While an early exit from the recession would certainly be a welcome development, it may not be feasible or as clear cut as stated. Economic analysts have made more cautious predictions; with most of them speculating that the economy's recovery will take a U-shape.
For challenger brands and new entrants, an extended period of recession may provide an opportunity to capture new customers that are looking to experiment.
What role will small retailers play over the next few months?
Small retailers, as the final configuration of most Nigerian distribution channels, are key players in the consumer goods category.
Onyekachi reckons that access to credit facilities will be more pertinent than ever, as retailers look to ensure their stock levels remain steady as well as affordable for their customers; particularly as consumer spending is expected to continue rising in the coming festive season.
With retailers increasingly preferring smaller case configurations to enable them to diversify their product portfolio with the same amount of working capital, product packaging should be a key consideration for manufacturers.
What can be done to help retailers make the best of the ongoing recession?
As most small retailers are informal retailers, they cannot readily access traditional banks credit facilities which require collateral. Co-operative societies and microfinance banks which should be more accessible can be complicated and fragmented for these retailers to deal with.
The above, in addition to a distrust of formal financial institution among informal retailers leave a huge gap to be filled in terms of funding. Without financial support, retailers are likely to lose out on opportunities such as the one presented by the recession.
The COVID-19 pandemic presented an opportunity for informal retailers to increase turnover as they were the go-to source for essential goods. However, without access to credit, many struggled to take advantage of the opportunity. - Karen Adie
Since raising pre-series B funding of $10 million in July, 2020, Trade Depot has attempted to close this gap to by offering credit facilities to retailers via its ShopTopUp platform. The platform allows traders to buy goods on credit and pay later within a specific time frame. The company uses a combination of on-demand loans and robust inventory to scale operations for retail businesses in Africa.
TradeDepot says that 98% of those who participated in the ShopTopUp credit facility pilot repaid their loans and became repeat borrowers. Right now, credit facilities are open to all store owners on the company's platform.
TradeDepot is committed to making food and supplies accessible and affordable for even the most remote consumers in the country. - Karen Adie
The startup has actually experienced an uptick in users since the start of the covid-19 pandemic as store owners explore new ways to access the stock they need.
However, there is more work to be done.
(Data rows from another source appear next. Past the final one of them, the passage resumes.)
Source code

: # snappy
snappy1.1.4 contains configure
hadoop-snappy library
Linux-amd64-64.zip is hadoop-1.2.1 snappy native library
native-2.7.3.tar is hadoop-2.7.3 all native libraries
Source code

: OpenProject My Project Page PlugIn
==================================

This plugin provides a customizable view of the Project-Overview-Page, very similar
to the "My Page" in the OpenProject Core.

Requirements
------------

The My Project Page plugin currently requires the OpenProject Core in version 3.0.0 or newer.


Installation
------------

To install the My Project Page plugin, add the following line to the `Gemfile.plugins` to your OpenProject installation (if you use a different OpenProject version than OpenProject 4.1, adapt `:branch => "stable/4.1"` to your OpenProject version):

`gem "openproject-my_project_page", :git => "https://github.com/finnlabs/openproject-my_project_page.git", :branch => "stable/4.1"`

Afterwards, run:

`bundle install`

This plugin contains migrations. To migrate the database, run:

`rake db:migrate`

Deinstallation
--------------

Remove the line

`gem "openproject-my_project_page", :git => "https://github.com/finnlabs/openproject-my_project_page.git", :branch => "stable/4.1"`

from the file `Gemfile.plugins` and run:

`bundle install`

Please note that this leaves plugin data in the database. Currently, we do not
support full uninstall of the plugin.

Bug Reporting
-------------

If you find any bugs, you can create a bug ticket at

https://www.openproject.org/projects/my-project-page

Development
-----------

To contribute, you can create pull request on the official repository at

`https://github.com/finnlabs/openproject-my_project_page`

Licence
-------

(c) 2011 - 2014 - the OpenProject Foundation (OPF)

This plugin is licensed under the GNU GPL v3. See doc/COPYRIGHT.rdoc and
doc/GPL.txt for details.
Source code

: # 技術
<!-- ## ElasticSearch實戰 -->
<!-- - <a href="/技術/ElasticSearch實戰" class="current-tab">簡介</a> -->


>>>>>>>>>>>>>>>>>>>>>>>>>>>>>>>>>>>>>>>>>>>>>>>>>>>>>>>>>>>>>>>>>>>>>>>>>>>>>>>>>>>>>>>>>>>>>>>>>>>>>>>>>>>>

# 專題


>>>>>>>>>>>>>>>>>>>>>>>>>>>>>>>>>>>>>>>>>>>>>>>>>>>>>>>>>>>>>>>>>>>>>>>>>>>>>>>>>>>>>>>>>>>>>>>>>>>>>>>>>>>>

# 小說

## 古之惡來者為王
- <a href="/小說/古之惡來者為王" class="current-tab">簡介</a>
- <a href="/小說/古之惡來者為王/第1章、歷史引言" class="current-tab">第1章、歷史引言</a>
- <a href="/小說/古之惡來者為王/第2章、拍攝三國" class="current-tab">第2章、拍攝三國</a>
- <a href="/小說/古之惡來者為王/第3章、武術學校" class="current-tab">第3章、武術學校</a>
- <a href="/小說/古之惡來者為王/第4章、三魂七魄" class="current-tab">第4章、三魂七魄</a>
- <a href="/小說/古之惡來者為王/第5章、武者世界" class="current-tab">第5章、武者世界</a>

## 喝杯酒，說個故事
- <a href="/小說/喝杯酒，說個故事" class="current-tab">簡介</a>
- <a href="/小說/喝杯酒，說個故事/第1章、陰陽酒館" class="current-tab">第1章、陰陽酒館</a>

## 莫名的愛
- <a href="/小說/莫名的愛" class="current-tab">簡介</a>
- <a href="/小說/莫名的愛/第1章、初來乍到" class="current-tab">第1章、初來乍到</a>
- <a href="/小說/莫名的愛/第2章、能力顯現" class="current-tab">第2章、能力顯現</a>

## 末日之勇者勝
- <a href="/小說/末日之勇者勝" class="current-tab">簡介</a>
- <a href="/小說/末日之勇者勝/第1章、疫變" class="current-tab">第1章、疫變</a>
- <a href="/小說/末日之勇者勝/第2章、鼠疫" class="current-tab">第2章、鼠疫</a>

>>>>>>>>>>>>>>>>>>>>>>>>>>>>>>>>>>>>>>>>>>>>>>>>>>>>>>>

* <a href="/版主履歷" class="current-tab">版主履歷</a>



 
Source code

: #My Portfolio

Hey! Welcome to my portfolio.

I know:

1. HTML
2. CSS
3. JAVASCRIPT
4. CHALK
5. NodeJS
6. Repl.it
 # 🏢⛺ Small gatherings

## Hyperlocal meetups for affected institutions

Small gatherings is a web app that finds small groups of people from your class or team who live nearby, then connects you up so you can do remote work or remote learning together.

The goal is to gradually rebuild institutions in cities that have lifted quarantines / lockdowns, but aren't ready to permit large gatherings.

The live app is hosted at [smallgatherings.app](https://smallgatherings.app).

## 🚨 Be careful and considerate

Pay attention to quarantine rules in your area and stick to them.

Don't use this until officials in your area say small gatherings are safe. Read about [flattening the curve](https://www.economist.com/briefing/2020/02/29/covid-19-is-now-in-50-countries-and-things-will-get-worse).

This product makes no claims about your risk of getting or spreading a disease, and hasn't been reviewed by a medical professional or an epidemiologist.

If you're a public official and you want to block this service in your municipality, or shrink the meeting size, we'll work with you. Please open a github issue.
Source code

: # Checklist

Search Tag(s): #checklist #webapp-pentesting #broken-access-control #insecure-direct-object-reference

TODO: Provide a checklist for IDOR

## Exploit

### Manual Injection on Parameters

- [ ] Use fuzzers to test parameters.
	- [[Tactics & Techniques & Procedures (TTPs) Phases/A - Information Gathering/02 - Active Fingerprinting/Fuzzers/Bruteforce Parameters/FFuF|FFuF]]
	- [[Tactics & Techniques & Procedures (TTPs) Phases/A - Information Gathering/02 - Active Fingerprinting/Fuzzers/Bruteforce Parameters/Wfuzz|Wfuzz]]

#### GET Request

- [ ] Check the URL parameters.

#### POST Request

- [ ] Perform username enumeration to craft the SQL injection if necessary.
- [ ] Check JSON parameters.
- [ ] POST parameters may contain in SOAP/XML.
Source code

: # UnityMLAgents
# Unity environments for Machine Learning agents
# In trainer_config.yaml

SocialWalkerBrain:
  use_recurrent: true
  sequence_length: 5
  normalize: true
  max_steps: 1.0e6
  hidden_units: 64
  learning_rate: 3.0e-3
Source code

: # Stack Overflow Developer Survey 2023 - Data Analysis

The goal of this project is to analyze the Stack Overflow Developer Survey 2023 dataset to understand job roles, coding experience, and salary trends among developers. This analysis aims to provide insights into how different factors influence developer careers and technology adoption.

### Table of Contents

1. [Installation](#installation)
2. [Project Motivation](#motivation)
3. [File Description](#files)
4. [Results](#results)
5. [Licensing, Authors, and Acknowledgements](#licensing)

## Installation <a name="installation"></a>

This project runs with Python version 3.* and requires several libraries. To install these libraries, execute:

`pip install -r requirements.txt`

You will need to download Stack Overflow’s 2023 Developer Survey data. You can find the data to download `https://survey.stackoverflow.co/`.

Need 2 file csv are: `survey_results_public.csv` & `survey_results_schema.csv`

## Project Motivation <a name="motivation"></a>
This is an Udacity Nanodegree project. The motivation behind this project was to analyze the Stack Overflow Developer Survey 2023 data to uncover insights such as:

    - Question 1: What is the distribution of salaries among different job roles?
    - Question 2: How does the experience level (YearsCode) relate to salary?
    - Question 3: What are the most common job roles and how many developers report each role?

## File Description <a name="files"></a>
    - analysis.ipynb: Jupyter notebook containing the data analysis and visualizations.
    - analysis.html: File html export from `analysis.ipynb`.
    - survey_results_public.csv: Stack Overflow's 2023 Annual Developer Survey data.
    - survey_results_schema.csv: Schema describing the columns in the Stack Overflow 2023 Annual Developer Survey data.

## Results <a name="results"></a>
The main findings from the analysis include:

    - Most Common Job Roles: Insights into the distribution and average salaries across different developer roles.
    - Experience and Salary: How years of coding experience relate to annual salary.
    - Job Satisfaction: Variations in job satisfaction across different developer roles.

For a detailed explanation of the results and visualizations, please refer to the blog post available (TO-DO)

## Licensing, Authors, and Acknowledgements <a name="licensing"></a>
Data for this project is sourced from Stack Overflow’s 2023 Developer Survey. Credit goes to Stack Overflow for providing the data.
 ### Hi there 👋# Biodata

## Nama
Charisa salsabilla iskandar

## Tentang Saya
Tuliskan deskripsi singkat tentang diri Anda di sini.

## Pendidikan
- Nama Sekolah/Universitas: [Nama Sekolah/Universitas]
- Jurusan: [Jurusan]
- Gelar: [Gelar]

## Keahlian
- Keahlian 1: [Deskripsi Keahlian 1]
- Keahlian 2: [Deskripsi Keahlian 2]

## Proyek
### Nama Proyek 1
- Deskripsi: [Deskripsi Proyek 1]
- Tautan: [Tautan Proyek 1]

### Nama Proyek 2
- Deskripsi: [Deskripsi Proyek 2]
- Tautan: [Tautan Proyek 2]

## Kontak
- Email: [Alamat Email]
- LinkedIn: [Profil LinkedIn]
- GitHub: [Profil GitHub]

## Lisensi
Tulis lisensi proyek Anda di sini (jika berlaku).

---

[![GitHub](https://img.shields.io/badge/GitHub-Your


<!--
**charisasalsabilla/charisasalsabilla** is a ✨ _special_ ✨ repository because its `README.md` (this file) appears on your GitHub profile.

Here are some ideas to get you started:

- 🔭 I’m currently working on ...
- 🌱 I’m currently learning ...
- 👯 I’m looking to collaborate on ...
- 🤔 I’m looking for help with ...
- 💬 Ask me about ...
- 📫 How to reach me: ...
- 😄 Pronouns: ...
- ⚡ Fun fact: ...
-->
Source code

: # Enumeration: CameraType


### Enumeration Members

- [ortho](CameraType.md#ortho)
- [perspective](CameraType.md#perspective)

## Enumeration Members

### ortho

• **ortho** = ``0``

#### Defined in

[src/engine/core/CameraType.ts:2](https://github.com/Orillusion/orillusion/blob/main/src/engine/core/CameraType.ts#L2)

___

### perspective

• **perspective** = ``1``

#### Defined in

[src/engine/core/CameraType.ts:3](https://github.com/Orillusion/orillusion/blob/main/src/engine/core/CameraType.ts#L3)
Access to credit is only one of the challenges retailers are facing. Many will have to navigate around increasing cost of transportation of goods, continuous increase in prices of items and a decline in consumer spending.
TradeDepot believes that tech stakeholders can play an important role in stimulating growth by increasing productivity, reducing costs and improving access to customers. Automation and Artificial intelligence can be particularly useful in identifying and addressing the challenges that hinder economic growth and prosperity in the country.
Parting thoughts
Beating inflation and the ongoing recession in Nigeria is not going to be easy and Onyekachi understands this. He predicts that 2021 will be similarly challenging as Nigeria continues to battle various macro headwinds. However within all those challenges, small retailers are likely to matter more as they continue to keep the engine of the economy steadily ticking.